Labour Research (May 2023)

Health & Safety Matters

Toolkit tackles sexual harassment

As the CBI employers’ body became the latest organisation to face allegations of serious sexual misconduct within its ranks, Wales TUC launched its Sexual harassment in the workplace toolkit.

Co-authored by Welsh Women’s Aid, it includes information and support to help workers identify workplace sexual harassment, hold employers to account to prevent sexual harassment from happening in workplaces and campaign for a zero tolerance approach to workplace sexual harassment.

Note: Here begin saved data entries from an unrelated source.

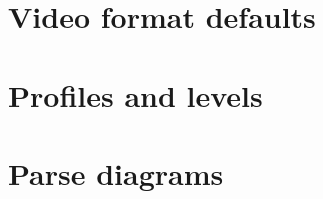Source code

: \clearpage
\section{Video format defaults}

\clearpage
\section{Profiles and levels}

\clearpage
\section{Parse diagrams}

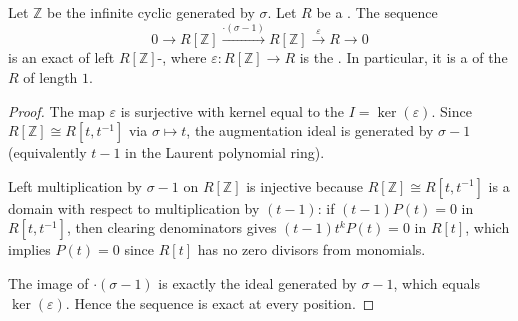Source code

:\begin{lemma} \label{lemma:group_ring_of_infinite_cyclic_group_has_length_one_free_resolution}
    Let $\mathbb{Z}$ be the infinite cyclic  generated by $\sigma$. Let $R$ be a . The sequence
    $$0 \to R[\mathbb{Z}] \xrightarrow{\cdot(\sigma-1)} R[\mathbb{Z}] \xrightarrow{\varepsilon} R \to 0$$
    is an exact  of  left $R[\mathbb{Z}]$-, where $\varepsilon: R[\mathbb{Z}] \to R$ is the . In particular, it is a  of the  $R$ of length $1$.
\end{lemma}
\begin{proof}
    The map $\varepsilon$ is surjective with kernel equal to the  $I = \ker(\varepsilon)$. Since $R[\mathbb{Z}] \cong R[t, t^{-1}]$ via $\sigma \mapsto t$, the augmentation ideal is generated by $\sigma - 1$ (equivalently $t-1$ in the Laurent polynomial ring).

    Left multiplication by $\sigma-1$ on $R[\mathbb{Z}]$ is injective because $R[\mathbb{Z}] \cong R[t, t^{-1}]$ is a domain with respect to multiplication by $(t-1)$: if $(t-1)P(t) = 0$ in $R[t, t^{-1}]$, then clearing denominators gives $(t-1)t^k P(t) = 0$ in $R[t]$, which implies $P(t) = 0$ since $R[t]$ has no zero divisors from monomials.

    The image of $\cdot(\sigma-1)$ is exactly the ideal generated by $\sigma-1$, which equals $\ker(\varepsilon)$. Hence the sequence is exact at every position.
\end{proof}
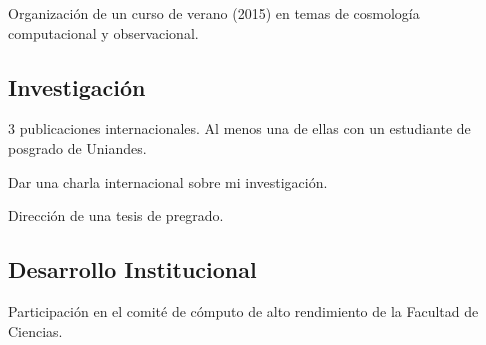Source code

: \documentclass{article}
\begin{document}
Organizaci\'on de un curso de verano (2015) en temas de cosmolog\'ia
computacional y observacional.


\subsection{Investigaci\'on}
3 publicaciones internacionales. Al menos una de ellas con un
estudiante de posgrado de Uniandes.

Dar una charla internacional sobre mi investigaci\'on.

Direcci\'on de una tesis de pregrado.

\subsection{Desarrollo Institucional}
Participaci\'on en el comit\'e  de c\'omputo de alto rendimiento de la
Facultad de Ciencias.
\end{document}
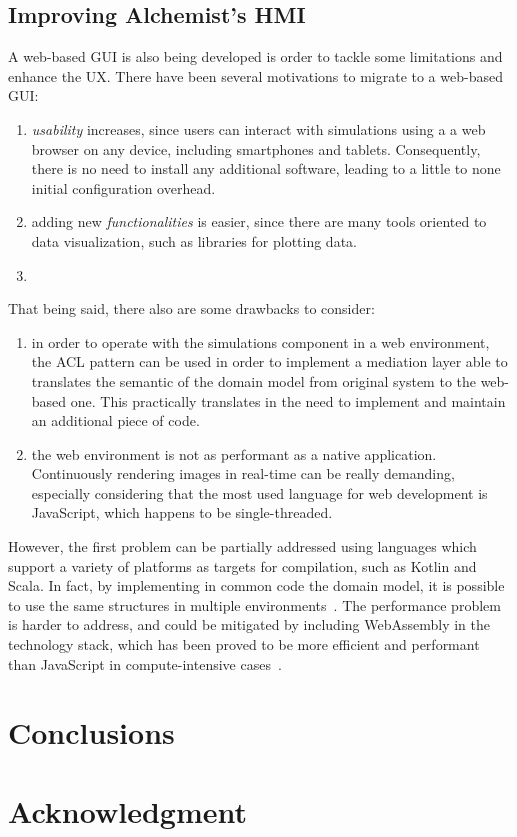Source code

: \documentclass[conference]{IEEEtran}
\begin{document}
\subsection{Improving Alchemist's \ac{HMI}}
A web-based \ac{GUI} is also being developed is order to tackle some limitations and enhance the \ac{UX}.
%
There have been several motivations to migrate to a web-based \ac{GUI}:
\begin{enumerate}
    \item \emph{usability} increases,
    since users can interact with simulations using a a web browser on any device,
    including smartphones and tablets.
    Consequently,
    there is no need to install any additional software,
    leading to a little to none initial configuration overhead.
    \item adding new \emph{functionalities} is easier,
    since there are many tools oriented to data visualization,
    such as libraries for plotting data.
    \item
\end{enumerate}
That being said,
there also are some drawbacks to consider:
\begin{enumerate}
    \item in order to operate with the simulations component in a web environment,
    the \ac{ACL} pattern can be used in order to implement a mediation layer able to translates the semantic of the domain model from original system to the web-based one.
    This practically translates in the need to implement and maintain an additional piece of code.
    \item the web environment is not as performant as a native application.
    Continuously rendering images in real-time can be really demanding,
    especially considering that the most used language for web development is JavaScript,
    which happens to be single-threaded.
\end{enumerate}

However,
the first problem can be partially addressed using languages which support a  variety of platforms as targets for compilation,
such as Kotlin and Scala.
%
In fact,
by implementing in common code the domain model,
it is possible to use the same structures in multiple environments~\cite{DBLP:conf/dais/FilasetaP23}.
%
The performance problem is harder to address,
and could be mitigated by including WebAssembly in the technology stack,
which has been proved to be more efficient and performant than JavaScript in compute-intensive cases~\cite{DBLP:conf/ict4s/Macedo0PS22}.
%
\section{Conclusions}

\section*{Acknowledgment}



\vspace{12pt}
\end{document}
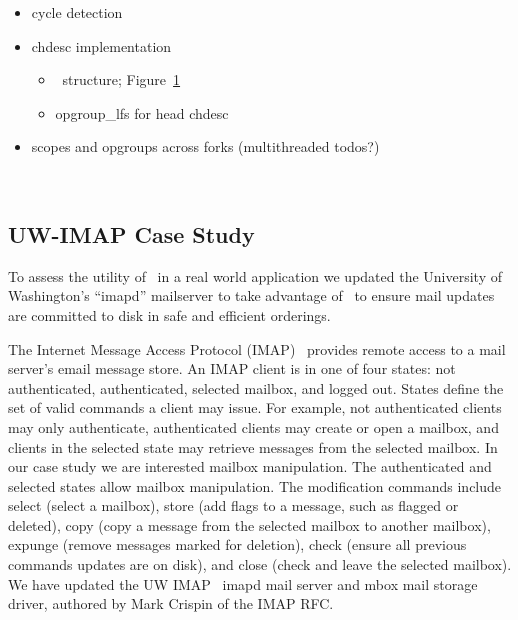 \begin{itemize}
\item cycle detection
\item chdesc implementation
  \begin{itemize}
  \item \chdesc\ structure; Figure~\ref{fig:opgroup-chdescs}
  \item opgroup\_lfs for head chdesc
  \end{itemize}
\item scopes and opgroups across forks (multithreaded todos?)
\end{itemize}

\begin{figure}[htb]
\caption{\label{fig:opgroup-chdescs} \Opgroup\ \Chdescs}
\end{figure}

\subsection{UW-IMAP Case Study}
\label{sec:opgroup:uwimap}

To assess the utility of \opgroups\ in a real world application we
updated the University of Washington's ``imapd'' mailserver to take
advantage of \opgroups\ to ensure mail updates are committed to disk
in safe and efficient orderings.

The Internet Message Access Protocol (IMAP)~\cite{rfc3501} provides
remote access to a mail server's email message store. An IMAP client
is in one of four states: not authenticated, authenticated, selected
mailbox, and logged out. States define the set of valid commands a
client may issue. For example, not authenticated clients may only
authenticate, authenticated clients may create or open a mailbox, and
clients in the selected state may retrieve messages from the selected
mailbox. In our case study we are interested mailbox manipulation. The
authenticated and selected states allow mailbox manipulation. The
modification commands include select (select a mailbox), store (add
flags to a message, such as flagged or deleted), copy (copy a message
from the selected mailbox to another mailbox), expunge (remove
messages marked for deletion), check (ensure all previous commands
updates are on disk), and close (check and leave the selected
mailbox). We have updated the UW IMAP~\cite{uwimap} imapd mail server
and mbox mail storage driver, authored by Mark Crispin of the IMAP RFC.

Welsh Women’s Aid’s 2021 No grey arearesearch found that four out of five women in Wales have experienced some form of sexual harassment at work, suggesting “epidemic levels of misogyny and sexism being tolerated within workplaces”.

Wales TUC general secretary Shavanah Taj commented: “Sexual harassment is part of a wider, relentless culture of sexual violence and misogyny.” Last month, in response to reports in The Telegraph newspaper that ministers will backtrack on promises to strengthen sexual harassment laws at work, the TUC said women are experiencing sexual harassment and abuse on “an industrial scale”.

It would be “utterly shameful” if the government allows the Worker Protection (Amendment of Equality Act 2010) Bill to fall, it added.

The Private Member’s Bill has been progressing through Parliament with government support and had its second reading in the House of Lords in March.